ASSIGNMENT: State, as a number alone, how many lines of the entries contain the word "largura".

RECORDS PROVIDED:

•••

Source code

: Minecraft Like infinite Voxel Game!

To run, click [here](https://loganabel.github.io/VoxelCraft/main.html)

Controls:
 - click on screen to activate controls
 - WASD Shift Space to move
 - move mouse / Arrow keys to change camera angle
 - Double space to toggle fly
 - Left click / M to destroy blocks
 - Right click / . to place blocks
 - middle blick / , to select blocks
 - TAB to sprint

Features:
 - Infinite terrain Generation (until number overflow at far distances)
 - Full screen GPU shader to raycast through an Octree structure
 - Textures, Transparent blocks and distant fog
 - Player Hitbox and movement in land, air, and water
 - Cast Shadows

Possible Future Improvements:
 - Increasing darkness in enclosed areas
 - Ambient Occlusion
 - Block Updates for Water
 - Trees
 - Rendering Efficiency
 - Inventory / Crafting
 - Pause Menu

•••

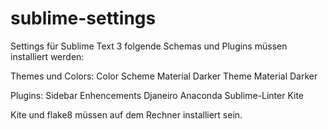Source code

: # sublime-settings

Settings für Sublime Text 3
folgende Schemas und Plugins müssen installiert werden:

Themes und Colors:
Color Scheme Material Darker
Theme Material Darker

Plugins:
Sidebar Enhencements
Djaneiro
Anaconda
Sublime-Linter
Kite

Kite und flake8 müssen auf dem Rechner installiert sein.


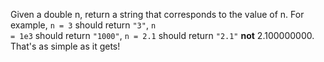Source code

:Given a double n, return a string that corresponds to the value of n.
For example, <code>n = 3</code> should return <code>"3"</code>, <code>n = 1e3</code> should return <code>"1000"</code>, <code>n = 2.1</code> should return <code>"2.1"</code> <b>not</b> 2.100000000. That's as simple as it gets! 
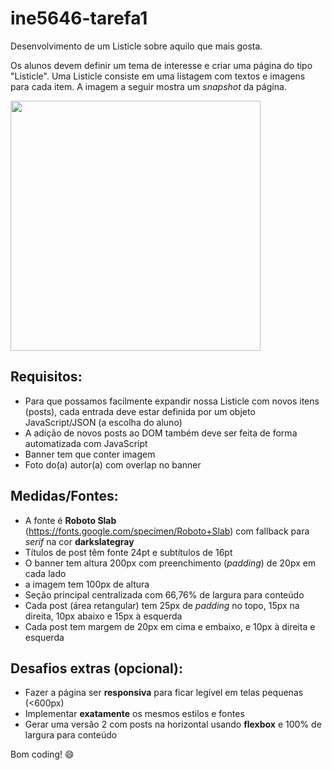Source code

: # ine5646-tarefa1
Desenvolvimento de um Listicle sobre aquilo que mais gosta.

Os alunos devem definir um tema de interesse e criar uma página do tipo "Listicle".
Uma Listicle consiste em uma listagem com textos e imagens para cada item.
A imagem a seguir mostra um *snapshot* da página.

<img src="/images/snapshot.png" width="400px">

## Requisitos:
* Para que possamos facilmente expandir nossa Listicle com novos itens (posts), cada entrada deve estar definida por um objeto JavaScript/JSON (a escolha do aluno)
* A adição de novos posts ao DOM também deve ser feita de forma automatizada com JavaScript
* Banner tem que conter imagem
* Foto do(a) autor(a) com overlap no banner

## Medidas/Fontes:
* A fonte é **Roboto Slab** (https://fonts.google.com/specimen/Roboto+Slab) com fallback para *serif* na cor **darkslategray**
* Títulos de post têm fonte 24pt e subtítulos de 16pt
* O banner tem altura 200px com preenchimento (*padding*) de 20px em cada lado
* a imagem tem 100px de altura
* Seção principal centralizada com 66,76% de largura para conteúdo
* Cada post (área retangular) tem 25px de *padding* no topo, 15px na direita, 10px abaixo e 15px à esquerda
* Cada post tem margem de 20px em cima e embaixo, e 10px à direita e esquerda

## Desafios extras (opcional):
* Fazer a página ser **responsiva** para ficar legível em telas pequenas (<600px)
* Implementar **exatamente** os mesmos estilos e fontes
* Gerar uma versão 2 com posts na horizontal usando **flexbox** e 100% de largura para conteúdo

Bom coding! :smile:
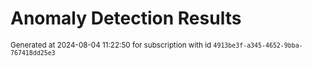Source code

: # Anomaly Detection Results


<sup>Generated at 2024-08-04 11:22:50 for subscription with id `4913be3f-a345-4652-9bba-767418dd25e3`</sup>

•••

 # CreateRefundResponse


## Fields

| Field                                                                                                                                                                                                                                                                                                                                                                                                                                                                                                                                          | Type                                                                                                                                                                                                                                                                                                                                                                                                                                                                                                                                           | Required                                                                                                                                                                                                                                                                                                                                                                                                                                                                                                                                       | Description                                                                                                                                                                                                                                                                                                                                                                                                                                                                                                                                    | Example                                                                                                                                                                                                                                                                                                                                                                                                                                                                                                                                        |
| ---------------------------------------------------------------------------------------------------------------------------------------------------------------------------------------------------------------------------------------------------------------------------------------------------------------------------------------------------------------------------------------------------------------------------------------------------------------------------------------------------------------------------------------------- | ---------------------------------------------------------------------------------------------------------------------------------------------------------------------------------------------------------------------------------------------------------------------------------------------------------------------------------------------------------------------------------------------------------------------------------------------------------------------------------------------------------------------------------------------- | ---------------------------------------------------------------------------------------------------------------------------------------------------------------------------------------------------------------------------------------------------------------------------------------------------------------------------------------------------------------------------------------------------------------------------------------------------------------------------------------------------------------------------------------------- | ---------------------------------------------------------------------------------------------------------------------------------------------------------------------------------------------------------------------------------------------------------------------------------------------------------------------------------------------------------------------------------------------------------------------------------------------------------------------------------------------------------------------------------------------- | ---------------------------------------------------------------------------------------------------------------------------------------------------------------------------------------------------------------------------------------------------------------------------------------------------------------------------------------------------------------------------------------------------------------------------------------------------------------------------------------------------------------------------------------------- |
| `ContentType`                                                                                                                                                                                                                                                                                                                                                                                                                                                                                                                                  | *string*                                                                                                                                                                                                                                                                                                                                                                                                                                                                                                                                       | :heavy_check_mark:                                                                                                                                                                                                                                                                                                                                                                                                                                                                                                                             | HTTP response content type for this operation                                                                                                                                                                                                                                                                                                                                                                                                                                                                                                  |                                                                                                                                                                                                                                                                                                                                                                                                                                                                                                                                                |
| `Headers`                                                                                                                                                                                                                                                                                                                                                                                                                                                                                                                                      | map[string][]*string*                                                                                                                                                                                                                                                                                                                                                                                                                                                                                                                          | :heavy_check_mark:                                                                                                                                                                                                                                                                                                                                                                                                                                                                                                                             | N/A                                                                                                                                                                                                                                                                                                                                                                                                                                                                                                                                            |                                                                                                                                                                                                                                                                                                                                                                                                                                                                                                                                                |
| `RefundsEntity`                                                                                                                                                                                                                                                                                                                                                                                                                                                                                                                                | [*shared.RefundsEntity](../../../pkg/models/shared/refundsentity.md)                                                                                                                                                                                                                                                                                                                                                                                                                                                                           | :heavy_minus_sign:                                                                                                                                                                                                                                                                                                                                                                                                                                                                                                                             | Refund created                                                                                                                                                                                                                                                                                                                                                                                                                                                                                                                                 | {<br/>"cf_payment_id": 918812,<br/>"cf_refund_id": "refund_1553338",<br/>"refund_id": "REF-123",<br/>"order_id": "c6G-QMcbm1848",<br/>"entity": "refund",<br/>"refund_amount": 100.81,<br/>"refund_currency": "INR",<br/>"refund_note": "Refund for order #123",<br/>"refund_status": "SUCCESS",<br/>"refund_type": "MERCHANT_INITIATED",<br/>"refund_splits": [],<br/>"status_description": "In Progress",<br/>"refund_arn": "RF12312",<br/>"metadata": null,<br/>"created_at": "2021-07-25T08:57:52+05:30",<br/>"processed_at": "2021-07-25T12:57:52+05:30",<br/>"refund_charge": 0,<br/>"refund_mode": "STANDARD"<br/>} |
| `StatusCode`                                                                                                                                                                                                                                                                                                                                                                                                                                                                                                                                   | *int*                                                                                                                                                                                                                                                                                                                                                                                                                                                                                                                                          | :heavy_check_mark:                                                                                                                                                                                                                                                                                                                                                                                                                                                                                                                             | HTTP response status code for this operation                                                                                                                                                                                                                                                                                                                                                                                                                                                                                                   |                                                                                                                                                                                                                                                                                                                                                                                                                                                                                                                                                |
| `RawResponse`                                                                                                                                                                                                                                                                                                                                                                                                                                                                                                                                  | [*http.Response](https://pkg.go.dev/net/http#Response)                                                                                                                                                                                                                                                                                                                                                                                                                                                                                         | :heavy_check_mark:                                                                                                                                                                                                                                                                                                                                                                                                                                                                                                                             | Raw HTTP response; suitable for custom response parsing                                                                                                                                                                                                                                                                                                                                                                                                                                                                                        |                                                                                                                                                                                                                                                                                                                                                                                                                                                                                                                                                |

•••

REPLY TO THE EXERCISE: 2